Will My Children Mentally Survive Isolation?

I’m like any modern parent. I constantly worry about every single decision, and it’s effects on the long-term happiness and adjustment of my children.

Do I breast-feed or bottle?

Co-sleep or own crib?

Cry it out or up multiple times?

Preschool or home daycare?

Working mom or SAHM?

And a million other decisions, big and small, that people on both sides feel are all life or death decisions. No matter what you choose for your children, there’s going to be someone telling you it’s the wrong choice.

Parenthood is full of stressful choices under normal circumstances, but being stuck at home with your kids brings with it new and different choices that none of us have ever faced.

Do we push for doing the schoolwork, or let them play outside?

Do we cancel the Zoom meeting to do a science project, or turn on Disney+ while on Zoom?

Do we go to the store each week, or stock up like the apocalypse and bar the doors?

How do we balance work, kids, life, school, chores, and the stress of facing all of this with a faceless threat right outside our doors?

So, it’s natural that I find myself worrying about the lasting effects of this period of uncertainty on my children. My daughter, 5, and my son, 2, only know that they get to stay home with mom all the time. My daughter had her fifth birthday while under the Stay At Home Order. We explained to her that there was a sickness and that we couldn’t have the party she wanted. We did video calls all day with beloved friends and family members, decorated the house, and held a big Princess Tea Party.

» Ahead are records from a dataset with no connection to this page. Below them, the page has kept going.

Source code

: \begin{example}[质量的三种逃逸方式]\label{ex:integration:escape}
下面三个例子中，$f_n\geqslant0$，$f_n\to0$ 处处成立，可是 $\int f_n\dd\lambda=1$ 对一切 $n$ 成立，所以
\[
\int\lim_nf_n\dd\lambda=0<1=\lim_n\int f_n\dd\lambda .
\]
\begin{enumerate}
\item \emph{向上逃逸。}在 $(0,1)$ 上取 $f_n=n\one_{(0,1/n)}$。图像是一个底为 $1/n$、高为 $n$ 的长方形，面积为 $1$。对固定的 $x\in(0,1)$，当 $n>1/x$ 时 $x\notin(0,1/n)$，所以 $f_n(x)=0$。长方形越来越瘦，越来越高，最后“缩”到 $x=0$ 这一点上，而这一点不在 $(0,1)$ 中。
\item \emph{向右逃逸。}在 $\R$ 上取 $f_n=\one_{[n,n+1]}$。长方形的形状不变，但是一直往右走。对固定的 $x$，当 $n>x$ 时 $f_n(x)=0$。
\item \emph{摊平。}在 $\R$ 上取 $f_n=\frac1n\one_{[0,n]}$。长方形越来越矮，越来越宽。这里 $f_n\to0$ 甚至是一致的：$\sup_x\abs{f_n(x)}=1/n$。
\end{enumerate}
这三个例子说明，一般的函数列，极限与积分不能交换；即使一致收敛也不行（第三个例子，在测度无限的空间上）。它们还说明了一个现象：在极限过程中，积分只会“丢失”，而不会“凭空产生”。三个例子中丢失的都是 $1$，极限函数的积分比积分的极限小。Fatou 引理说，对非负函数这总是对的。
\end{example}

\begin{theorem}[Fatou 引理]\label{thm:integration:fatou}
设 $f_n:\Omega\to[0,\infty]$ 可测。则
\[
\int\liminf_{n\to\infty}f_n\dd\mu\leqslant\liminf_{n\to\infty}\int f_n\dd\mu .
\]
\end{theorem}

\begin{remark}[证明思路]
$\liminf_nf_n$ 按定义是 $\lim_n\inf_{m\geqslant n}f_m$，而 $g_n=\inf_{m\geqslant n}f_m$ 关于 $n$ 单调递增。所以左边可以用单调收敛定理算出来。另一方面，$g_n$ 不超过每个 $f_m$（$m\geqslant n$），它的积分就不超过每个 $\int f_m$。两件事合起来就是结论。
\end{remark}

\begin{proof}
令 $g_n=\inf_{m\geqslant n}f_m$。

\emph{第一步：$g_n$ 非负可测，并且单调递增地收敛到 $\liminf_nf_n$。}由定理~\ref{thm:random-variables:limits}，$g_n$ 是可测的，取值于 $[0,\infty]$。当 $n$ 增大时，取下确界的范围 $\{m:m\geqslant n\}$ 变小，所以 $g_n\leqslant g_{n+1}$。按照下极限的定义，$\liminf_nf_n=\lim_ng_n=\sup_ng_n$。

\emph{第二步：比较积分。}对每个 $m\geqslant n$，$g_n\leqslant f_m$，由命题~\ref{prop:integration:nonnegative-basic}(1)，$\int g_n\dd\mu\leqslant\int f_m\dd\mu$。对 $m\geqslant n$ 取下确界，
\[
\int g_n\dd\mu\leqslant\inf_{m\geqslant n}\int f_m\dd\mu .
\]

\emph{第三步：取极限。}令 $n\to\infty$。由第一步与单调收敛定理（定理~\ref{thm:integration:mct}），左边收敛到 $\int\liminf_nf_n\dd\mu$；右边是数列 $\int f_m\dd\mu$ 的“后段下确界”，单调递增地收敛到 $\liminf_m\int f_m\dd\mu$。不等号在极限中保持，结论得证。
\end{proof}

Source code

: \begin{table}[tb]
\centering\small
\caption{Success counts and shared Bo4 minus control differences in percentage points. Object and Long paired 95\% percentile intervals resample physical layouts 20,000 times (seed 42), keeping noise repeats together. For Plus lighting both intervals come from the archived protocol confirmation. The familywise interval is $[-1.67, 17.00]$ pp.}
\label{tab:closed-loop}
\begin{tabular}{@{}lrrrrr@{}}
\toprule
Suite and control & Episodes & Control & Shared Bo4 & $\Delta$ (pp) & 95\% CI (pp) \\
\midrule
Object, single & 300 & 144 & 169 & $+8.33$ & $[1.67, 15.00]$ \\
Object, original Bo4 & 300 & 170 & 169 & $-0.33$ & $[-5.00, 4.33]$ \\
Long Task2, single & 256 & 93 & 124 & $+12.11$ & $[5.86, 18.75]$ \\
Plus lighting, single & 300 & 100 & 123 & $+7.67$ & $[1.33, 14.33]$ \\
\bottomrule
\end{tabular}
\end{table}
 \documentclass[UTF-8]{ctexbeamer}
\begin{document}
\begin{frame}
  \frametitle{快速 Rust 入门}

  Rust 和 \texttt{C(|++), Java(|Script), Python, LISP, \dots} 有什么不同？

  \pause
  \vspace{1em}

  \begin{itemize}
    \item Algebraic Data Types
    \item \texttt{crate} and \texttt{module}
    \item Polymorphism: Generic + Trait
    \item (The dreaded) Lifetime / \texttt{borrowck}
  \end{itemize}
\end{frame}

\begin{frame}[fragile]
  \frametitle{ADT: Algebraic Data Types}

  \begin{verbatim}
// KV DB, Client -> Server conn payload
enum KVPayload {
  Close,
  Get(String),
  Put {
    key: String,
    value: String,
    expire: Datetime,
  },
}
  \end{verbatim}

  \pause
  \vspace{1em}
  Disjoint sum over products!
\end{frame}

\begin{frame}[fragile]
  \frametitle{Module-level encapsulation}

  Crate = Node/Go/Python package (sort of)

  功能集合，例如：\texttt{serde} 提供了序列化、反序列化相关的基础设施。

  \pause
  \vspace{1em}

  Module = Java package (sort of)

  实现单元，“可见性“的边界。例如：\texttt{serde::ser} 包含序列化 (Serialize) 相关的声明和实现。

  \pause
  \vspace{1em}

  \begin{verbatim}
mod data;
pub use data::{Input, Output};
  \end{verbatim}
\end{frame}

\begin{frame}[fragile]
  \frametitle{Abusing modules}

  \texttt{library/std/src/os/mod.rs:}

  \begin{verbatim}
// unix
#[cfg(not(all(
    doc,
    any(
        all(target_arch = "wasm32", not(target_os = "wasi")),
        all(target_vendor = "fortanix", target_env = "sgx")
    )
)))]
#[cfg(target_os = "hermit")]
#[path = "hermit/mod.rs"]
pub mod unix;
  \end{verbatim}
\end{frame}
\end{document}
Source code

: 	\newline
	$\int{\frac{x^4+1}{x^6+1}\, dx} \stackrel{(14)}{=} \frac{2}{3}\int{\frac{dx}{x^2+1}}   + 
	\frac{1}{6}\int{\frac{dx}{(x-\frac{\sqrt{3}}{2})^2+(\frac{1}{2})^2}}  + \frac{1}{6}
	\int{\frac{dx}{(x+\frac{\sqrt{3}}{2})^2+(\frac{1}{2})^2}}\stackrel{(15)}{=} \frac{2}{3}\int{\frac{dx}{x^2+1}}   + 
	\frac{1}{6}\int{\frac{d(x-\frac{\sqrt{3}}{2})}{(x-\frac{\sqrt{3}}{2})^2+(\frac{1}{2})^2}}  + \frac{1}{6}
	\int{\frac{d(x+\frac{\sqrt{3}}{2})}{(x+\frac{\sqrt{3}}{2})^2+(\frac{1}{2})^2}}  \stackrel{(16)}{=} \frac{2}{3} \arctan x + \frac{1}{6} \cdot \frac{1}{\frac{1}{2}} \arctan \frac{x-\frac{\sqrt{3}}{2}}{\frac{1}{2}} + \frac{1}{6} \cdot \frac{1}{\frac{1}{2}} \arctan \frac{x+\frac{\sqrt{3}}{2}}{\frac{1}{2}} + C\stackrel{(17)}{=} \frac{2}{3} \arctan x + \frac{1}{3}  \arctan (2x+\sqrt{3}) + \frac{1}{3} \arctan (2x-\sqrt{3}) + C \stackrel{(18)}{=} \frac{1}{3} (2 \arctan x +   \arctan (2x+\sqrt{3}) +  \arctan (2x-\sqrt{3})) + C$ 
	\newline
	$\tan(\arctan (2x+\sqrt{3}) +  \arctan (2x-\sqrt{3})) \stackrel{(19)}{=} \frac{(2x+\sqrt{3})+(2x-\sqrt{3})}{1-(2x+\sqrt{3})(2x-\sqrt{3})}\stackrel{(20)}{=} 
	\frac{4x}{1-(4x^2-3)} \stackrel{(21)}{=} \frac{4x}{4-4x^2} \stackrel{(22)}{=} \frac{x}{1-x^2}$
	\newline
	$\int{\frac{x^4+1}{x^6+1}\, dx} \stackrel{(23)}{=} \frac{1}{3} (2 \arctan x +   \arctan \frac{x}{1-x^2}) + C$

She seemed to have fun, but as her mother I still worry. She hasn’t had peers to play with for almost two months. What will this do to her social maturity? She had just started in a new Pre-Kindergarten program at her daycare/preschool. She was only there two months before the world blew up. What will that do to her academic abilities?

And my son — he was getting speech intervention before we were stuck at home. What will that do to his future language abilities, which will effect his success in school, which will then determine his overall success in life?!?

My 5-yo was supposed to start the next level of gymnastics. Will she now miss her chance in the Olympics?

My 2-yo was supposed to start swimming lessons. Will he now struggle with being comfortable in water?

It may seem excessive to worry this much, but if you’re a parent living through this time, you probably understand. What if you miss a day, or a week, of math instruction or writing assignments? What if you have to work, or are a single parent, or have some other unforeseeable circumstance that make it impossible for you to keep up with remote learning?

What if we get sick? What if our children get sick? What if someone near and dear to our children gets sick?

What do we do when those ‘what if’s’ threaten our sanity, our ability to do the things we need to do? You do what you do in the face of any stress.

Breathe. Accept. Let go. Be in the moment. And all of those other cliche-y things that are sometimes annoying. Because they work.

We can’t control what comes tomorrow, or even what comes in the next hour.
We can control how we react, and how we teach our children to react.
We can control how we guide ourselves and our children through these scary times.

So, I don’t know about you, but I’m going to turn off the worry-committee in my head, get my 2-yo up from his nap, get both kids their afternoon snack, and go play outside with them while it’s sunny. After that, I’m going to do the next right thing in front of me to care for myself and these two beautiful people in my care.

I wish all of us sunny days, free of worry and fear, full of special times together that our kids will look back on with fondness. Perhaps, who knows, one day our kids will say, “Remember that time we all stayed home together? I really liked that.”